Aaron LI’s updated the development(7) man page to account for new steps in vendor import.
Aaron LI managed to graft FreeBSD code history onto the DragonFly BSD git repository, and he’s documented how he did it. So, you can follow DragonFly code all the way back to 2003, and then FreeBSD code all the way back to… I’m not sure how far back it goes, but it’s in his merged copy.
Flame graphs are a way to see what code paths are most used in a stack trace. DragonFly now has a flame_graph utility.
Jails on DragonFly can now route to loopback addresses (i.e. 127.0.0.1). Because of this, they can work like shared IPs and the jail can connect to the host.
I think this means that you no longer have to bind jail services to specific IPs as you did previously. Don’t quote me on that; I’ve run few jails in my life.
Update: I should have linked this too: the sysctl jail.defaults.allow_listen_override that makes it easier in the host system too.
On EFNet #dragonflybsd, Matthew Dillon and ‘mjg’ have been discussing various way to optimize for bulk builds. A recent update from mjg for different memory functions shaved 1.7% off bulk build time – significant, when you are talking tens of thousands of packages.
I didn’t read far enough ahead in my backlog, if that makes sense. i915 has another update, to 20160808.
If you’ve got a pcm audio device – and you probably do – and a headphone jack – ditto – this thread may help you find the right sysctl to enable it on DragonFly.
rcorder-visualize.sh draws the dependencies for rc scripts using dot. Originally in NetBSD, then in FreeBSD, now in DragonFly.
I tagged DragonFly 5.6.3, and built images. You should run 5.8, cause it’s the most recent, but this means there’s an image that captures all the last bugfixes in the 5.6 series. You can see them in the tag message if you are curious.
I moved the 4.x ISO/IMG release files for DragonFly out to an existing “older” directory. If you’re looking for a old release image, it’s available via the web.
Note that it’ll be a few hours until this change filters through to the mirrored directories. The 4.x images are all older than 2 years, so this is of most benefit to mirror sites.
If you follow the upgrade instructions in my 5.8 update post, there is one ‘gotcha’. If your copy of /usr/src was downloaded using “make src-create-shallow”, you will not have any git history – or any branches other than 5.6.

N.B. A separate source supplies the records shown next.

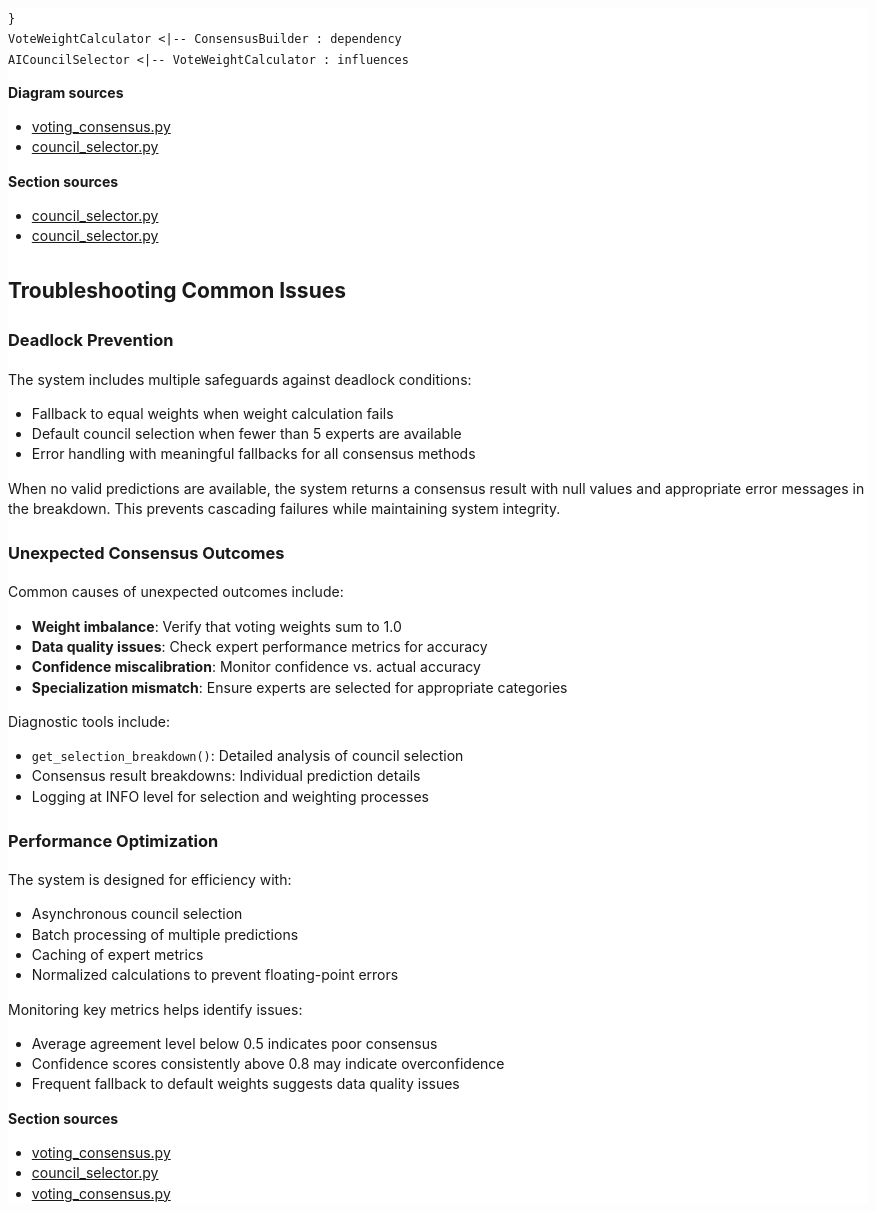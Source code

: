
```mermaid
}
VoteWeightCalculator <|-- ConsensusBuilder : dependency
AICouncilSelector <|-- VoteWeightCalculator : influences
```

**Diagram sources**
- [voting_consensus.py](file://src/ml/expert_competition/voting_consensus.py#L45-L166)
- [council_selector.py](file://src/ml/expert_competition/council_selector.py#L49-L436)

**Section sources**
- [council_selector.py](file://src/ml/expert_competition/council_selector.py#L407-L423)
- [council_selector.py](file://src/ml/expert_competition/council_selector.py#L425-L436)

## Troubleshooting Common Issues

### Deadlock Prevention
The system includes multiple safeguards against deadlock conditions:
- Fallback to equal weights when weight calculation fails
- Default council selection when fewer than 5 experts are available
- Error handling with meaningful fallbacks for all consensus methods

When no valid predictions are available, the system returns a consensus result with null values and appropriate error messages in the breakdown. This prevents cascading failures while maintaining system integrity.

### Unexpected Consensus Outcomes
Common causes of unexpected outcomes include:
- **Weight imbalance**: Verify that voting weights sum to 1.0
- **Data quality issues**: Check expert performance metrics for accuracy
- **Confidence miscalibration**: Monitor confidence vs. actual accuracy
- **Specialization mismatch**: Ensure experts are selected for appropriate categories

Diagnostic tools include:
- `get_selection_breakdown()`: Detailed analysis of council selection
- Consensus result breakdowns: Individual prediction details
- Logging at INFO level for selection and weighting processes

### Performance Optimization
The system is designed for efficiency with:
- Asynchronous council selection
- Batch processing of multiple predictions
- Caching of expert metrics
- Normalized calculations to prevent floating-point errors

Monitoring key metrics helps identify issues:
- Average agreement level below 0.5 indicates poor consensus
- Confidence scores consistently above 0.8 may indicate overconfidence
- Frequent fallback to default weights suggests data quality issues

**Section sources**
- [voting_consensus.py](file://src/ml/expert_competition/voting_consensus.py#L174-L220)
- [council_selector.py](file://src/ml/expert_competition/council_selector.py#L76-L118)
- [voting_consensus.py](file://src/ml/expert_competition/voting_consensus.py#L469-L536)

The easy, cheesy way to fix it is to remove /usr/src, then type “make src-create” in /usr, and proceed from there. There’s probably a way to edit in the other branches, but I haven’t tried it yet. I’m counseling the brute force method for now.
DragonFly 5.8.0 has been released. This version brings dsynth, with matching optimizations to fit dsynth running many parallel builds of ports.
My users@ post has the usual details on upgrading, as do the release notes.
Note that you will get some noise in dmesg until you remove opie from where it’s mentioned in /etc/pam.d/ files. It’s cosmetic unless you use opie, and you probably don’t. I mention it because I noticed it. Check /usr/src/UPDATING after pulling in the 5.8 source to see details of this and other changes.
Yes, that is ambiguously phrased for fun. Matthew Dillon committed some benchmarks inside rdrand() code to show the actual performance improvements.
This recent commit changes how random number provision is seeded on DragonFly. It sounds interesting, but I don’t know if the performance improvement translates to real-world activity.
tmpfs on DragonFly now clusters writes better, so performance is improved in high-activity environments… which is probably why you are using tmpfs anyway. The post says 2-4x improvement when paging out.
If you post about a problem and later solve it, you will help many people in the future if you summarize the problem and (very important) the fix. In this case, Nelson H. F. Beebe installing DragonFlyBSD 5.6.2 on his Dell Precision 7920 workstation.